If you have only very little space available, then you are restricted as to what type of wood projects you can make.
This also means that you’ll struggle to use and store larger tools, such as a router table.
In comparison, if you have a large garage available for your woodworking DIY jobs, then you likely have enough space to move around easily to get the project done comfortably.
Set A Budget
Lastly, you will also need to consider your overall budget for your project. Tools are often just one cost when it comes to making furniture and other wooden items.
If you continually use your new wood router, then it’s a good idea to invest in a good-quality router from a well-known brand.
On the other hand, if you only need a wood router for a single project, then you may want to consider hiring a router for some time.
This is usually cheaper than buying a brand-new wood router, and you can try the tool before committing to it for longer.
Top Tips For Using A Wood Router
If you have some experience with woodworking tools, then using a wood router shouldn’t be too difficult.
If you are a router rookie, then take a look at this useful beginner’s tutorial on how to use a router.
Plus, here are our top tips on how to use a wood router safely.
If you are new to routing, you may want to jump straight in and cut as much as possible.
However, cutting edges and trimming with a wood router takes a bit of skill and experience. That’s why it’s important to start slow with your cuts.

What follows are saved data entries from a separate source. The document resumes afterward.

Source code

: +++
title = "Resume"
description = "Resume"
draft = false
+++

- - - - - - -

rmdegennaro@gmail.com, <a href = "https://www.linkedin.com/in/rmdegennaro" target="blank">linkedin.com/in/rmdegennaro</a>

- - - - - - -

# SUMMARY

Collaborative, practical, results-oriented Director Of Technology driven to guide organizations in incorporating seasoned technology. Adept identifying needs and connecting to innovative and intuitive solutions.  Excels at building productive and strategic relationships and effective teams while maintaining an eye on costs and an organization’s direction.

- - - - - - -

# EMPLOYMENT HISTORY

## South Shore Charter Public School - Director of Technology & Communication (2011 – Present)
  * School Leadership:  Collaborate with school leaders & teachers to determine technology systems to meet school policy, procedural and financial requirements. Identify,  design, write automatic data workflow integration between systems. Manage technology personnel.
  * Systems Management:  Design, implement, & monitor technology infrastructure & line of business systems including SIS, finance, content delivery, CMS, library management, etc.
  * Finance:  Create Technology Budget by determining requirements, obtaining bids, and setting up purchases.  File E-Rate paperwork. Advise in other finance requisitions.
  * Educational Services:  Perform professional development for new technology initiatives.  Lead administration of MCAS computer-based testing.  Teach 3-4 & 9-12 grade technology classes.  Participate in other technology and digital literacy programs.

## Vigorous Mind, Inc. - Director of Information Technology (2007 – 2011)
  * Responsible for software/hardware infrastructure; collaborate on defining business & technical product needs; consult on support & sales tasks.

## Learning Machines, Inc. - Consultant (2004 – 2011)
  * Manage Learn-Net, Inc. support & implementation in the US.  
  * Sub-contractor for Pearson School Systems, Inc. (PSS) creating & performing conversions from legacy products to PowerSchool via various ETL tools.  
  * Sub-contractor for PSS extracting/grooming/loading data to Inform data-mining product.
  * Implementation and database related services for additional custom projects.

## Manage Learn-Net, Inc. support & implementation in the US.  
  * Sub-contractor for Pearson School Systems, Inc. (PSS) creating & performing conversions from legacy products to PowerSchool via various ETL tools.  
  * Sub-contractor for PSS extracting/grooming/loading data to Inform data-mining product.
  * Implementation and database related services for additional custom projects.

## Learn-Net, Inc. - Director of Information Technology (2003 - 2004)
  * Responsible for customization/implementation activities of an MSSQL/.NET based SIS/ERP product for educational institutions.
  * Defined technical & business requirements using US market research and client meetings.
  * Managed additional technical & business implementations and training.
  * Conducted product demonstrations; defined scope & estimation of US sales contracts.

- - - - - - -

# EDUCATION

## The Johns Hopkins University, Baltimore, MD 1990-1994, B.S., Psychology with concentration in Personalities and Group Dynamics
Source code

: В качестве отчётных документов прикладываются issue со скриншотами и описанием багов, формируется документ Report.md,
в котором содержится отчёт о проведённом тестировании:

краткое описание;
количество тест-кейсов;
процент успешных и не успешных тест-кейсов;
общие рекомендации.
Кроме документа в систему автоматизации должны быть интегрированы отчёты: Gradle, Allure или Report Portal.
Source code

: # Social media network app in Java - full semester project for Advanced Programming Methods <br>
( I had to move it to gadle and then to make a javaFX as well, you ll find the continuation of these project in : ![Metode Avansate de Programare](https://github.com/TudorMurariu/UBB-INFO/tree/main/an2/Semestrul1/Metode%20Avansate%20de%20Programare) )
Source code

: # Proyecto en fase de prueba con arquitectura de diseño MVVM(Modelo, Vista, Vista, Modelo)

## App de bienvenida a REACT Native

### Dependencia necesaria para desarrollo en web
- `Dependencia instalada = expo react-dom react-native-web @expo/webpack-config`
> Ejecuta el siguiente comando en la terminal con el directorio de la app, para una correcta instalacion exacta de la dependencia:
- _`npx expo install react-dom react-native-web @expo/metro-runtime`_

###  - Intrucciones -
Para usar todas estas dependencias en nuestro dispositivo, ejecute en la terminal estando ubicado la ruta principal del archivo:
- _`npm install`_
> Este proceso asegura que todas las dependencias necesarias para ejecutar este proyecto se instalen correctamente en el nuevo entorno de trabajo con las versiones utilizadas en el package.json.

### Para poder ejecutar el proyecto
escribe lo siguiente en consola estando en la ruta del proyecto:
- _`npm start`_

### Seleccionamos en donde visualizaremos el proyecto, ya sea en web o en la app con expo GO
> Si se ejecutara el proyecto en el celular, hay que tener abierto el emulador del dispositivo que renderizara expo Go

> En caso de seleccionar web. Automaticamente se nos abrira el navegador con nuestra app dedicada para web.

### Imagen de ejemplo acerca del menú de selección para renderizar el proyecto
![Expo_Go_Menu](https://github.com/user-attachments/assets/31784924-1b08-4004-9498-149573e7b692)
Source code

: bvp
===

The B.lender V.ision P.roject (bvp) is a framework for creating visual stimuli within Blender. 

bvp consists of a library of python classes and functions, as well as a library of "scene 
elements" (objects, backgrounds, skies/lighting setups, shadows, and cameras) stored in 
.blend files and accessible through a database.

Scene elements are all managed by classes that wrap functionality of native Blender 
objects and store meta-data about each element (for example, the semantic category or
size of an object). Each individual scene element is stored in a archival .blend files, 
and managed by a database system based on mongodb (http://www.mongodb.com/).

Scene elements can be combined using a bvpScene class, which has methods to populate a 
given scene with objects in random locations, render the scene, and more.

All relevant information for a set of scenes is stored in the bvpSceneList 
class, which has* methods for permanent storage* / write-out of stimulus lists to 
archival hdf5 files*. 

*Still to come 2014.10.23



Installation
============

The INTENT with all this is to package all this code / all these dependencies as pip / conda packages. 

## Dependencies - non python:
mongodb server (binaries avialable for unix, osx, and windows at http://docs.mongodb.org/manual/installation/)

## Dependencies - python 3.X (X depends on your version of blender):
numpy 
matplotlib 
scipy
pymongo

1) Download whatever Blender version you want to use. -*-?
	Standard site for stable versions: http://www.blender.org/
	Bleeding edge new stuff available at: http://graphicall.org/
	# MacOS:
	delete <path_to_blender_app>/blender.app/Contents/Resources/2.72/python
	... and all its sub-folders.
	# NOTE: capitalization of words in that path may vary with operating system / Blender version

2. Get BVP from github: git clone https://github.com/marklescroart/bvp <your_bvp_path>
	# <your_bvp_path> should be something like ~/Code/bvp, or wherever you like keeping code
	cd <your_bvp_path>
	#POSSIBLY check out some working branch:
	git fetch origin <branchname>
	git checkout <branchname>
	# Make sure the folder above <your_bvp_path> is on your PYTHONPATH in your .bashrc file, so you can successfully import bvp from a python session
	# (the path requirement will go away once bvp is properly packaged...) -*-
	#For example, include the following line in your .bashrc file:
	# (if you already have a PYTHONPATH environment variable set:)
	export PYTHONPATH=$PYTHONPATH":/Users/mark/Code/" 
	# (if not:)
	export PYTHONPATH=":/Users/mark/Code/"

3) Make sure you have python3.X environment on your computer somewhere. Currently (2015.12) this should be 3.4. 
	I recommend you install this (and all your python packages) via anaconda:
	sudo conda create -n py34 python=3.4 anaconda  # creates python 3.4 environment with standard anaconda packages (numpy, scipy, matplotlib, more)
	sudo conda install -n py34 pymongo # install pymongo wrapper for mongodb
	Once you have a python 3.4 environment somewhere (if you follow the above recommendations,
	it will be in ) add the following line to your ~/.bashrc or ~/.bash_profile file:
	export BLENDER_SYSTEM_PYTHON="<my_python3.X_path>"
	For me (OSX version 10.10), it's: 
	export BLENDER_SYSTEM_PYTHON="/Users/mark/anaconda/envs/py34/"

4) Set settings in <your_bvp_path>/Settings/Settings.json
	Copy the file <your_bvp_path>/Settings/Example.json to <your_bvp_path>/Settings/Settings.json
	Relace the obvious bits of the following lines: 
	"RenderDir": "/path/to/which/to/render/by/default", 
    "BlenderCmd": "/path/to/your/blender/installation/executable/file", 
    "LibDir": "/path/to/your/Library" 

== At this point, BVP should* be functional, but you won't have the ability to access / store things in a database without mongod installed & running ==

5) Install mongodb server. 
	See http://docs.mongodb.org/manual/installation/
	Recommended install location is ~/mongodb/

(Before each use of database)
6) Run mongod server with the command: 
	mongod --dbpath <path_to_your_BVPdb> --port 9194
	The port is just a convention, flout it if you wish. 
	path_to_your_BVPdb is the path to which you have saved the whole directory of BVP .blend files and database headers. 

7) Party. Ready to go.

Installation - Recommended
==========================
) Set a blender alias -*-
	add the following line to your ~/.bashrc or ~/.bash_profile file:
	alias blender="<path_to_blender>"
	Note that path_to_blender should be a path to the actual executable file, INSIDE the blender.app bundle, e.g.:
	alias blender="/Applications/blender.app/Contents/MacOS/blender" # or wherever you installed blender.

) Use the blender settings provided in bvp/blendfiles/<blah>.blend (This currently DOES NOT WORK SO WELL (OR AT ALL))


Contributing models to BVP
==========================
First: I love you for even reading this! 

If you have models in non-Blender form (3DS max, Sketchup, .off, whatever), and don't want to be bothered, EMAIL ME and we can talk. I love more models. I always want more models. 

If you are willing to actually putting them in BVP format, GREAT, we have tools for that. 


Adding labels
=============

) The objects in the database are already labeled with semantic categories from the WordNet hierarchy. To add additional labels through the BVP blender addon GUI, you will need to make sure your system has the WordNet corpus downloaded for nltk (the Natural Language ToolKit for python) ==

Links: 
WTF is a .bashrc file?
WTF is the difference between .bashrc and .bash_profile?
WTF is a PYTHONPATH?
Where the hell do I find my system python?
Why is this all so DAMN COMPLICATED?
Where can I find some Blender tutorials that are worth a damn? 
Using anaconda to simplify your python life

This being said, beware of router burn that will show when you go over the wood too slowly.
It’s worth starting with a few sample pieces, so you get a feel for the right router speed.
Focus On The Task
Working with a router takes some skill as you will need to listen to the feedback the machine gives you.
The router makes a whining noise when a bolt is loose or it can’t get through the material as easily as expected.
If you feel like something sounds wrong or there is resistance, then stop the cutting and check the results so far.
Keep Your Router Bits Sharp
Dull tools are dangerous because they can kick back and damage your work. A dull tool, including dull router bits, is almost uncontrollable.
For this reason, you should ensure that your router bits are always sharp. If you are not sure that a router bit is still good, then just change it.
Most of the time, it’s obvious that router bits are dull. If you notice a blue or black color, you will need either replace it or sharpen the bit.
Only Cut ⅛ Inch At A Time
For wood routing beginners, it’s a good idea to start off with as little as ⅛ inch cut at a time.
As you start to get more familiar with your router and the routing process, you can work your way up to ¼ inch.
It’s very important to get a feel for the router first before you push it too far as you could otherwise damage your wood project or the router itself.
Keep An Eye On The Feed Direction
Router bits always spin clockwise and it’s easier for beginners to feed the router around the workpiece counter-clockwise.
Once you are more familiar with the workings of your router, you can start to explore more creative feeding techniques.
Working with a wood router is a great way to give your wood projects the (literal) edge. You can cut repeating patterns, trim edges and flush joints.
A router is extremely versatile, so you just need to choose the specific type of router you need and start work on your project.
If you are new to routing, then take it slow and only cut a small section at a time. This gives you a chance to get to know your router and how it works.